**Data for the task:**
▶

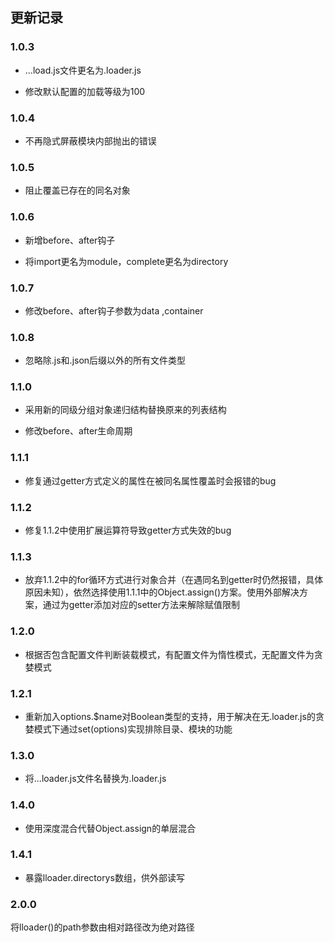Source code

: ## 更新记录

### 1.0.3

* ...load.js文件更名为.loader.js

* 修改默认配置的加载等级为100

### 1.0.4

* 不再隐式屏蔽模块内部抛出的错误


### 1.0.5

* 阻止覆盖已存在的同名对象

### 1.0.6

* 新增before、after钩子

* 将import更名为module，complete更名为directory

### 1.0.7

* 修改before、after钩子参数为data ,container

### 1.0.8

* 忽略除.js和.json后缀以外的所有文件类型

### 1.1.0

* 采用新的同级分组对象递归结构替换原来的列表结构

* 修改before、after生命周期

### 1.1.1

* 修复通过getter方式定义的属性在被同名属性覆盖时会报错的bug

### 1.1.2

* 修复1.1.2中使用扩展运算符导致getter方式失效的bug

### 1.1.3

* 放弃1.1.2中的for循环方式进行对象合并（在遇同名到getter时仍然报错，具体原因未知），依然选择使用1.1.1中的Object.assign()方案。使用外部解决方案，通过为getter添加对应的setter方法来解除赋值限制

### 1.2.0

* 根据否包含配置文件判断装载模式，有配置文件为惰性模式，无配置文件为贪婪模式

### 1.2.1

* 重新加入options.$name对Boolean类型的支持，用于解决在无.loader.js的贪婪模式下通过set(options)实现排除目录、模块的功能

### 1.3.0

* 将...loader.js文件名替换为.loader.js


### 1.4.0

* 使用深度混合代替Object.assign的单层混合

### 1.4.1

* 暴露lloader.directorys数组，供外部读写

### 2.0.0

将lloader()的path参数由相对路径改为绝对路径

◀

**Task:** Each line above with the string "修改before" in it should be located and copied.

**Finished exercise:**
* 修改before、after钩子参数为data ,container
* 修改before、after生命周期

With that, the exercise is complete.